The Conygar Investment Company has reported its interim results for the six-months ended 31st March 2015. The results showed a further increase in both its Net Asset Value (NAV) per share and investment property portfolio on a like-for-like basis as well as a reduction in its vacancy rate. The investment and development group is also making progress with various refurbishment and redevelopment opportunities at several of its investment properties as well as on its development projects. With the shares offering investors exposure to the high growth property market as well as offering a decent dividend of 1%, we classify the shares as a hybrid growth and income stock.
For the six-months ended 31st March 2015, excluding the amounts incurred paying dividends and buying back shares, NAV per share increased by 2.6% to 199.2p as the underlying investment property portfolio increased in value on a like-for-like basis by £1.2 million to £154.4 million. Excluding a one-off credit, administrative expenses amounted to £1.6 million. Pre-tax profits decreased from £7.46 million to £4.1 million due to a lower revaluation of its investment properties versus the comparable period. Cash decreased to £45.0 million, primarily as a result of share buy backs, bank debt repayments, administrative costs and development project investments. Accordingly, net debt increased to £33.6 million, equating to 20% of the NAV and 22% of investment property portfolio value.

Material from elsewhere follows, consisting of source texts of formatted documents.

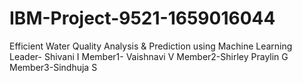 # IBM-Project-9521-1659016044
Efficient Water Quality Analysis &amp; Prediction using Machine Learning
Leader- Shivani I
Member1- Vaishnavi V
Member2-Shirley Praylin G
Member3-Sindhuja S
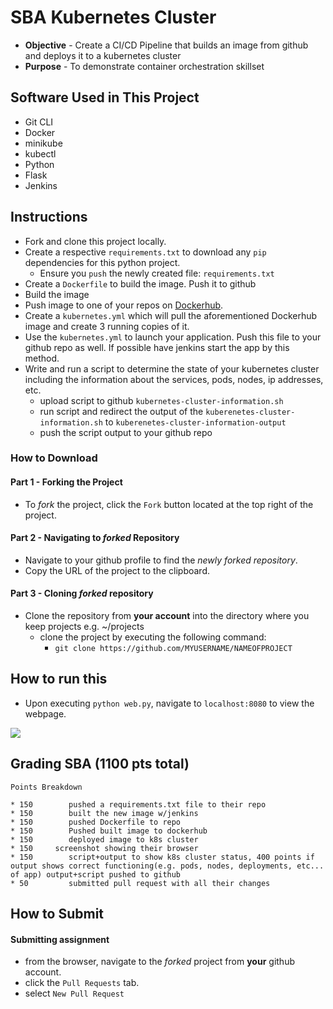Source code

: # SBA Kubernetes Cluster
* **Objective** - Create a CI/CD Pipeline that builds an image from github and deploys it to a kubernetes cluster
* **Purpose** - To demonstrate container orchestration skillset



##  Software Used in This Project
*  Git CLI
*  Docker
*  minikube
*  kubectl
*  Python
 * Flask
 * Jenkins

## Instructions
* Fork and clone this project locally.
* Create a respective `requirements.txt` to download any `pip` dependencies for this python project.
  * Ensure you `push` the newly created file: `requirements.txt`
* Create a `Dockerfile` to  build the image.  Push it to github
* Build the image
* Push image to one of your repos on  [Dockerhub](https://hub.docker.com/).
* Create a `kubernetes.yml` which will pull the aforementioned Dockerhub image and create 3 running copies of it.
* Use the `kubernetes.yml` to launch your application.  Push this file to your github repo as well.  If possible have jenkins start the app by this method.
* Write and run a script to determine the state of your kubernetes cluster including the information about the services, pods, nodes, ip addresses, etc.
  * upload script to github `kubernetes-cluster-information.sh`
  * run script and  redirect the output of the `kuberenetes-cluster-information.sh` to `kuberenetes-cluster-information-output`
  * push the script output to your github repo


### How to Download

#### Part 1 - Forking the Project
* To _fork_ the project, click the `Fork` button located at the top right of the project.


#### Part 2 - Navigating to _forked_ Repository
* Navigate to your github profile to find the _newly forked repository_.
* Copy the URL of the project to the clipboard.

#### Part 3 - Cloning _forked_ repository
* Clone the repository from **your account** into the directory where you keep projects e.g. ~/projects
  * clone the project by executing the following command:
    * `git clone https://github.com/MYUSERNAME/NAMEOFPROJECT`

## How to run this
* Upon executing `python web.py`, navigate to `localhost:8080` to view the webpage.

<img src="./VIEWME.gif">


## Grading SBA (1100 pts total)
	Points Breakdown

	* 150		 pushed a requirements.txt file to their repo
	* 150		 built the new image w/jenkins
	* 150		 pushed Dockerfile to repo
	* 150		 Pushed built image to dockerhub
	* 150		 deployed image to k8s cluster
	* 150	  screenshot showing their browser
	* 150		 script+output to show k8s cluster status, 400 points if output shows correct functioning(e.g. pods, nodes, deployments, etc... of app) output+script pushed to github
	* 50		 submitted pull request with all their changes


## How to Submit

#### Submitting assignment
* from the browser, navigate to the _forked_ project from **your** github account.
* click the `Pull Requests` tab.
* select `New Pull Request`
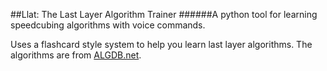 ##Llat: The Last Layer Algorithm Trainer
######A python tool for learning speedcubing algorithms with voice commands. 

Uses a flashcard style system to help you learn last layer algorithms. The 
algorithms are from [ALGDB.net](http://algdb.net/). 
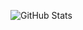 ![GitHub Stats](https://github-readme-stats.vercel.app/api?username=XnSign&show_icons=true&theme=radical)
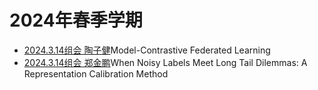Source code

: # 2024年春季学期
- [2024.3.14组会 陶子健](./assets/2024.3.14组会%20陶子健.pdf)Model-Contrastive Federated Learning
- [2024.3.14组会 郑金鹏](./assets/2024.3.14组会%20郑金鹏.pdf)When Noisy Labels Meet Long Tail Dilemmas: A Representation Calibration Method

Since 30th September 2014, the contracted annual rent roll decreased by £0.4 million to £11.8 million, owing mainly to a number of property disposals. Nevertheless, the cash yield on the portfolio remains strong at 7.7%. And following the disposal of Norfolk House, Birmingham, the portfolio vacancy rate is 11.8%, down from 18.2% at 30th September 2014.
Its total expenditure to date on development projects amounts to £45.8 million, having spent a further £8.8 million since 30th September 2014.
Shares in Conygar are currently trading at a 9.9% discount to NAV. This contrasts with our selected peer companies that trade at a premium to their most recent NAV. The average premium to NAV of our peer companies is 10.3%, and if we apply this to Conygar’s shares we get an implied value per share of 219.8p. There could be potential upside for Conygar from its investment portfolio in the form of increases in NAV if the economy and commercial property markets continue to improve or if any future acquisitions perform successfully.